Work item:
Apart from the images, repeat the data below exactly as written.

Items listed in a dataset:
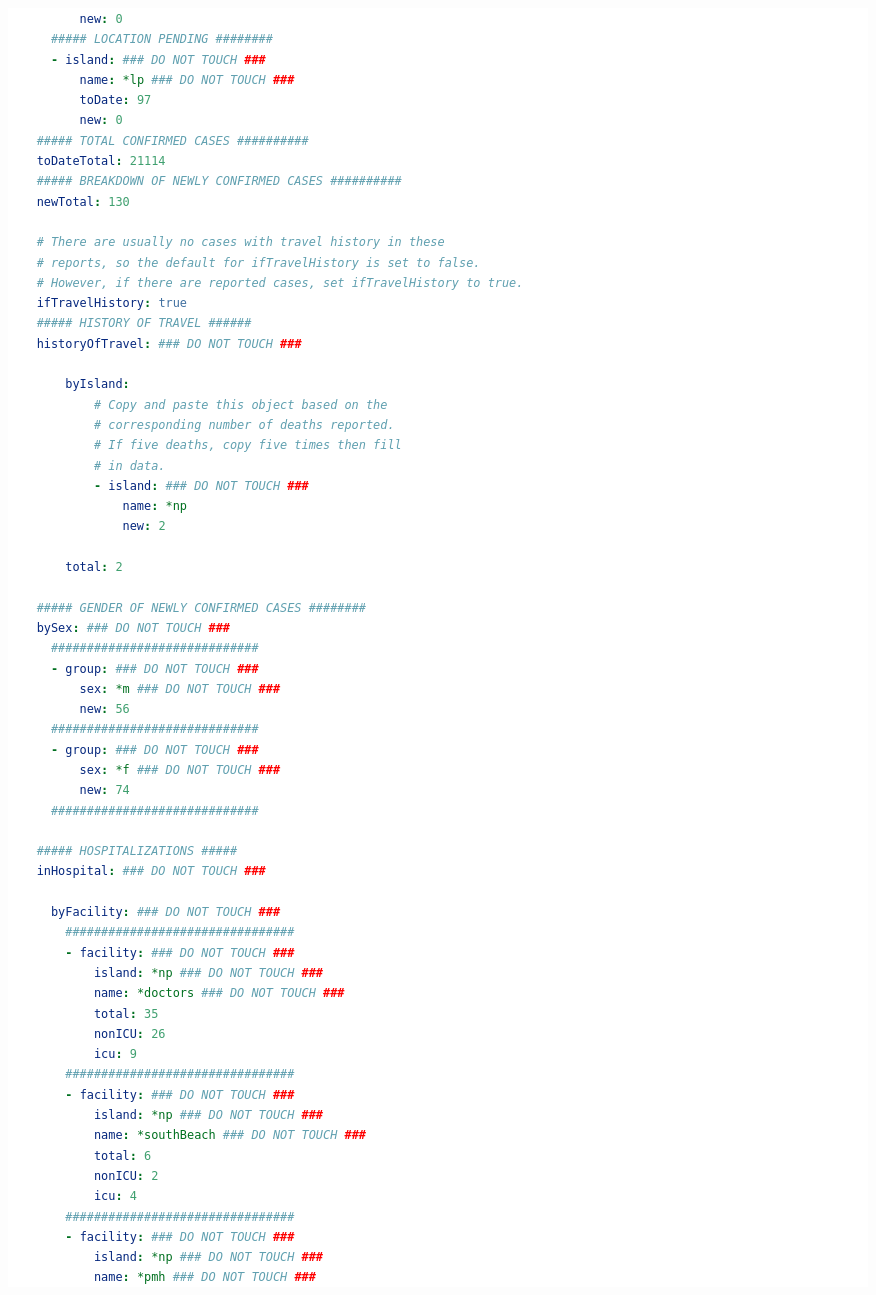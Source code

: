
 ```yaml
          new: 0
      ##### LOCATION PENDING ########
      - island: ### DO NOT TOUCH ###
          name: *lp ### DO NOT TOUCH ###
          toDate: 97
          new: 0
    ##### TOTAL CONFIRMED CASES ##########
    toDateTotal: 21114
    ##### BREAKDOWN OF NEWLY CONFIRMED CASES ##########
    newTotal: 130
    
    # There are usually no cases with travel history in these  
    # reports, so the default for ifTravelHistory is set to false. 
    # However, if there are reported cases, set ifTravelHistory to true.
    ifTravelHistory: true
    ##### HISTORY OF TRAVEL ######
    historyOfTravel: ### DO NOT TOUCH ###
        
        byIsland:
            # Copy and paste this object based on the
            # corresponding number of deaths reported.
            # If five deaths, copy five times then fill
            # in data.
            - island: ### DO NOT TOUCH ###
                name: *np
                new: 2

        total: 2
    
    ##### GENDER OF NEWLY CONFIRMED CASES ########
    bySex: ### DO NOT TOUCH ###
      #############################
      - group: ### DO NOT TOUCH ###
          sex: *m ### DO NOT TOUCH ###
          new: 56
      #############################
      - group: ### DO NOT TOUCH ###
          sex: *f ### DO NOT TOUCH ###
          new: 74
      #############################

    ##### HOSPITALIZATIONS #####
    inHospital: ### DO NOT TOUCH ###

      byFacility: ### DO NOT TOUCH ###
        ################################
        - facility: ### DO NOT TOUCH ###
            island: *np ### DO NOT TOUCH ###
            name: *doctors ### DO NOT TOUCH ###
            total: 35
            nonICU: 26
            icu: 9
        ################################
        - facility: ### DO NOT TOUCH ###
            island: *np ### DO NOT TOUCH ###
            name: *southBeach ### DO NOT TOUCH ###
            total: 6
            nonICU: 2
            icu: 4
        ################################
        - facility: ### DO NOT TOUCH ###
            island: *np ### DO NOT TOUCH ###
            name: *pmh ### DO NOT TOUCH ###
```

Exercise response:
Source code

:
 ```yaml
          new: 0
      ##### LOCATION PENDING ########
      - island: ### DO NOT TOUCH ###
          name: *lp ### DO NOT TOUCH ###
          toDate: 97
          new: 0
    ##### TOTAL CONFIRMED CASES ##########
    toDateTotal: 21114
    ##### BREAKDOWN OF NEWLY CONFIRMED CASES ##########
    newTotal: 130
    
    # There are usually no cases with travel history in these  
    # reports, so the default for ifTravelHistory is set to false. 
    # However, if there are reported cases, set ifTravelHistory to true.
    ifTravelHistory: true
    ##### HISTORY OF TRAVEL ######
    historyOfTravel: ### DO NOT TOUCH ###
        
        byIsland:
            # Copy and paste this object based on the
            # corresponding number of deaths reported.
            # If five deaths, copy five times then fill
            # in data.
            - island: ### DO NOT TOUCH ###
                name: *np
                new: 2

        total: 2
    
    ##### GENDER OF NEWLY CONFIRMED CASES ########
    bySex: ### DO NOT TOUCH ###
      #############################
      - group: ### DO NOT TOUCH ###
          sex: *m ### DO NOT TOUCH ###
          new: 56
      #############################
      - group: ### DO NOT TOUCH ###
          sex: *f ### DO NOT TOUCH ###
          new: 74
      #############################

    ##### HOSPITALIZATIONS #####
    inHospital: ### DO NOT TOUCH ###

      byFacility: ### DO NOT TOUCH ###
        ################################
        - facility: ### DO NOT TOUCH ###
            island: *np ### DO NOT TOUCH ###
            name: *doctors ### DO NOT TOUCH ###
            total: 35
            nonICU: 26
            icu: 9
        ################################
        - facility: ### DO NOT TOUCH ###
            island: *np ### DO NOT TOUCH ###
            name: *southBeach ### DO NOT TOUCH ###
            total: 6
            nonICU: 2
            icu: 4
        ################################
        - facility: ### DO NOT TOUCH ###
            island: *np ### DO NOT TOUCH ###
            name: *pmh ### DO NOT TOUCH ###
```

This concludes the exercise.